Data for review Start Marker

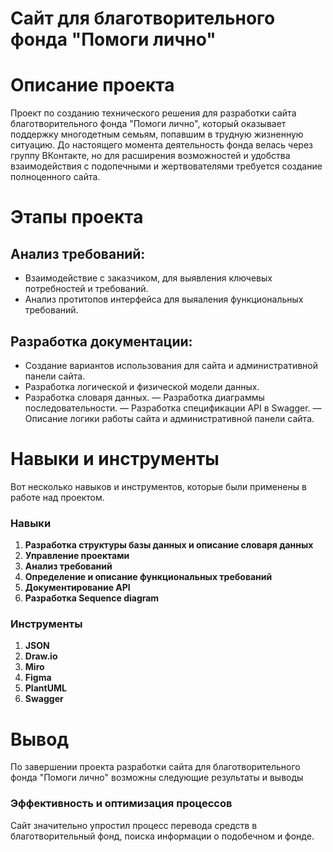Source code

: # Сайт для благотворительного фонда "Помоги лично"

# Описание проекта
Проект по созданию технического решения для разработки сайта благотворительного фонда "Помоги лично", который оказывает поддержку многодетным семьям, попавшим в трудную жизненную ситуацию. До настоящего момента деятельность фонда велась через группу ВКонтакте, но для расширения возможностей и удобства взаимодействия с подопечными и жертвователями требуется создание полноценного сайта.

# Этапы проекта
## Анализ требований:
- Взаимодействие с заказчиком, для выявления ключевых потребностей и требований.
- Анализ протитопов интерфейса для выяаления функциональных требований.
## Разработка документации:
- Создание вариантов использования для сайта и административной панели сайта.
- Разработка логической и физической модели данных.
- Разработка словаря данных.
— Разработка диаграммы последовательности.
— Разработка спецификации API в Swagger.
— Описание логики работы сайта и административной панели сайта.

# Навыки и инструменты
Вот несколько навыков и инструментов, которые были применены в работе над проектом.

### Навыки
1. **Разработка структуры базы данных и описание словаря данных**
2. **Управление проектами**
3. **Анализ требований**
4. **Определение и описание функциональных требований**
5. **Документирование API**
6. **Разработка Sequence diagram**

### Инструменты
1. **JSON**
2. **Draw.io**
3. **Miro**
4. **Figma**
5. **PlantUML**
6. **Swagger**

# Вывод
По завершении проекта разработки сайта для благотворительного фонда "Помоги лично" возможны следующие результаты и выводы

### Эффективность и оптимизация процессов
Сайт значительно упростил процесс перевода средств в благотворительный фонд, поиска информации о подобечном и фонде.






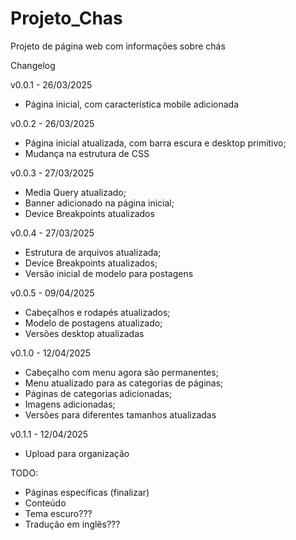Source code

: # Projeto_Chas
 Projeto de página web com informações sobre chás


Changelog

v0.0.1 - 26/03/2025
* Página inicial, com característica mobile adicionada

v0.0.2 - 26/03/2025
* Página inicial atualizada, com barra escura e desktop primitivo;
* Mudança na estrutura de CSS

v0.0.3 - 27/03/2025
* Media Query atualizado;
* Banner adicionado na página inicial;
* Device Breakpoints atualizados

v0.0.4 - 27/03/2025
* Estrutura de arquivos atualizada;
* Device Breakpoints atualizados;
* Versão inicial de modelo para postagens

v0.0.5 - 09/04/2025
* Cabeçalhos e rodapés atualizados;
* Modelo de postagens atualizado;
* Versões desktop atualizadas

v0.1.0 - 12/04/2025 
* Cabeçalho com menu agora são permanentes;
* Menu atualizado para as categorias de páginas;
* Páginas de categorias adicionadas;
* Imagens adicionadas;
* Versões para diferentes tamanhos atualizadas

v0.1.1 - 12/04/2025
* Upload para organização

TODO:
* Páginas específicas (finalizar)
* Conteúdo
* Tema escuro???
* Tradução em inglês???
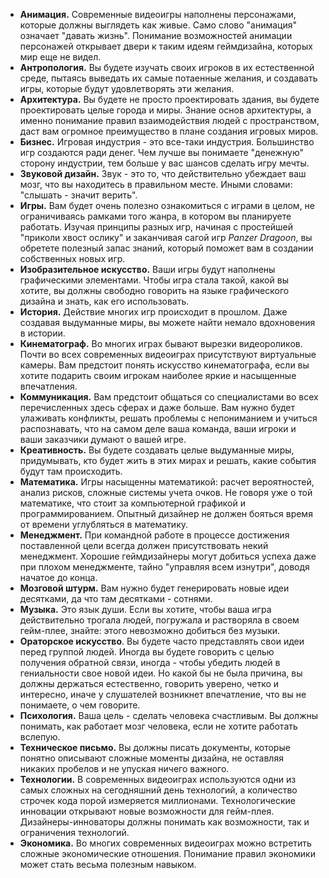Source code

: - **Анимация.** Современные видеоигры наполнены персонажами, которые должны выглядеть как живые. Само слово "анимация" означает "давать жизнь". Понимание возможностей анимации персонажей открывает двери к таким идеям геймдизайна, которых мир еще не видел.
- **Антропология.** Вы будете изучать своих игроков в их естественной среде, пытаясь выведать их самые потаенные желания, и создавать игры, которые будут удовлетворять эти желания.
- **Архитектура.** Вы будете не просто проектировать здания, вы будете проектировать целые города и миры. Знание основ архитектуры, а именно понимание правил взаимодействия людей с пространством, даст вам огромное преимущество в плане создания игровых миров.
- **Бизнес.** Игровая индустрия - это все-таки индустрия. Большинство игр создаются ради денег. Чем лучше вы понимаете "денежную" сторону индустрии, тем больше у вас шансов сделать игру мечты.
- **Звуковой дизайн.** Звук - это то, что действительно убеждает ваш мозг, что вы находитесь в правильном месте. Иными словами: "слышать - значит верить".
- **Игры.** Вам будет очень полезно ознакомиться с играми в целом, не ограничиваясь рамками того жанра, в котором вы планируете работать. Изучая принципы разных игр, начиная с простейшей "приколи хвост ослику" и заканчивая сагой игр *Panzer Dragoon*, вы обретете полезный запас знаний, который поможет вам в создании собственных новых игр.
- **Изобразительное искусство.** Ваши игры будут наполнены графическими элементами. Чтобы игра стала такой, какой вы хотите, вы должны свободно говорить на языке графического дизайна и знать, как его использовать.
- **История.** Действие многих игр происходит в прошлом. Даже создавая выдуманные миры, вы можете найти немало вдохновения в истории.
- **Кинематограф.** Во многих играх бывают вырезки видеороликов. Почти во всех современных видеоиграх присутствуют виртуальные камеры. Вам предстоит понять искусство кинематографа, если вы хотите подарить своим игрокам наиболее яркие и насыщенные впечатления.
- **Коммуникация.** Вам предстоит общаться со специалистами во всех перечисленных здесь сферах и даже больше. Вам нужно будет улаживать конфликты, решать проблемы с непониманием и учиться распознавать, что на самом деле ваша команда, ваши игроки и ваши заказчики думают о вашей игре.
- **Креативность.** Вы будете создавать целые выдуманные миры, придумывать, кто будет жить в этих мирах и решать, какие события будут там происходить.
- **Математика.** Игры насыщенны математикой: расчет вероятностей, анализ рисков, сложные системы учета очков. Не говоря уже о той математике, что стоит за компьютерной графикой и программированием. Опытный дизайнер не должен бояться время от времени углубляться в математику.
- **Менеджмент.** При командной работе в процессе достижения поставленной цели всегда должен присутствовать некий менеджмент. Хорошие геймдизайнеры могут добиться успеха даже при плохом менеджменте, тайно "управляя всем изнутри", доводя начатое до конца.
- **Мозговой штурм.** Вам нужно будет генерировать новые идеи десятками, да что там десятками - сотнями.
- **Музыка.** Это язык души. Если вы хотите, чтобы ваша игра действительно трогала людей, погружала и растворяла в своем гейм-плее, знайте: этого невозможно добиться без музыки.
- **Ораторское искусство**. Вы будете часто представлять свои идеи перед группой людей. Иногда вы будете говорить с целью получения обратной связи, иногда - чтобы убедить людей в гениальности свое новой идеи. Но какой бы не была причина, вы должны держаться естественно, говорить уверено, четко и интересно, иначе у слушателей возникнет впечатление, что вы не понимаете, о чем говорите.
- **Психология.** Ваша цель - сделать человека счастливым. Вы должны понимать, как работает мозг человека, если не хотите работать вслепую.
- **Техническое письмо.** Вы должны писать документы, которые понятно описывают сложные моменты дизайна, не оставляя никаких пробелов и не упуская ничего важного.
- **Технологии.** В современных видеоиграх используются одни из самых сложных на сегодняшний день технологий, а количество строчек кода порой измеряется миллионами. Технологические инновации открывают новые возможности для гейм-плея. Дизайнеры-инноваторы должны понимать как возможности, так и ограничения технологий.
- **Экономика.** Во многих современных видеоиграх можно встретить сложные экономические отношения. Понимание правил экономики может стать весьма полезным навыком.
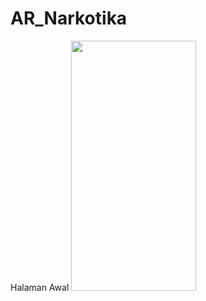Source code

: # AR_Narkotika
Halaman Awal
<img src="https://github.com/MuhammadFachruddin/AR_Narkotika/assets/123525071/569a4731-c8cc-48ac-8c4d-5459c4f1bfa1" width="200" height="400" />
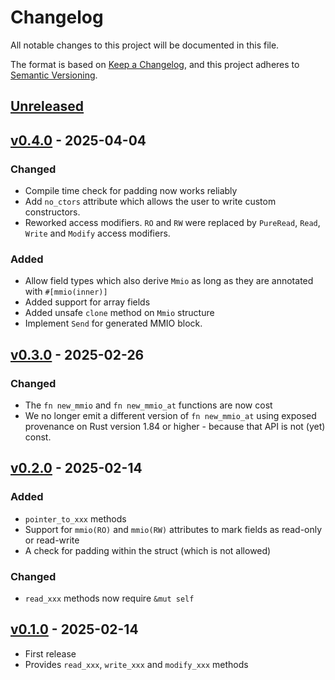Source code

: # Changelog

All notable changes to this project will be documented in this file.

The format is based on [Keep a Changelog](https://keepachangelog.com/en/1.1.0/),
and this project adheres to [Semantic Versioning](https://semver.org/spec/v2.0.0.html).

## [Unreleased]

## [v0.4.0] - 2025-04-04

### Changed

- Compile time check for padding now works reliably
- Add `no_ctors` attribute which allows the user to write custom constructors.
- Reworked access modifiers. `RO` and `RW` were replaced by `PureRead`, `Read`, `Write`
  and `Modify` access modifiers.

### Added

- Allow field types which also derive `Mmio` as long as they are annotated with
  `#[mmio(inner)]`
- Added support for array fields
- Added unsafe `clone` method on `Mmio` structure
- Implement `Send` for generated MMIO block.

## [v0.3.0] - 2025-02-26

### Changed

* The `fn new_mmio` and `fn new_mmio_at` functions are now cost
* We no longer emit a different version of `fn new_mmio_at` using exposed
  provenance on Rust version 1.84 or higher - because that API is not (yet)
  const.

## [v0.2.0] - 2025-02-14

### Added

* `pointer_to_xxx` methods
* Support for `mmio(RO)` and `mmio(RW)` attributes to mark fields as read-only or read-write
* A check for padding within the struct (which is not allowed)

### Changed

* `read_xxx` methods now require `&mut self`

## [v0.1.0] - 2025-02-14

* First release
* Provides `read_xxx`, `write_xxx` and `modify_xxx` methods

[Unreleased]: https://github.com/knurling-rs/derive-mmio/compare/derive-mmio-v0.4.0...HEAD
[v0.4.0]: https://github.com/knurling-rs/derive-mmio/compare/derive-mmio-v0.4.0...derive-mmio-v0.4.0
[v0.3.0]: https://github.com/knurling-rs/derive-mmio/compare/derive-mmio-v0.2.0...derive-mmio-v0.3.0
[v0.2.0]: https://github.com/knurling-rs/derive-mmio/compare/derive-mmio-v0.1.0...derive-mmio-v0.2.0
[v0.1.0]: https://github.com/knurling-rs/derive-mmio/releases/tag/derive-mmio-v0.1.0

Data for review End Marker

Transcribe the listing above exactly, but only from the line with "1. **Разработка структуры" through the line with "v0.0.1 - 26/03/2025". Include both of those lines and omit the pictures.

Answer to this task
1. **Разработка структуры базы данных и описание словаря данных**
2. **Управление проектами**
3. **Анализ требований**
4. **Определение и описание функциональных требований**
5. **Документирование API**
6. **Разработка Sequence diagram**

### Инструменты
1. **JSON**
2. **Draw.io**
3. **Miro**
4. **Figma**
5. **PlantUML**
6. **Swagger**

# Вывод
По завершении проекта разработки сайта для благотворительного фонда "Помоги лично" возможны следующие результаты и выводы

### Эффективность и оптимизация процессов
Сайт значительно упростил процесс перевода средств в благотворительный фонд, поиска информации о подобечном и фонде.






Source code

: # Projeto_Chas
 Projeto de página web com informações sobre chás


Changelog

v0.0.1 - 26/03/2025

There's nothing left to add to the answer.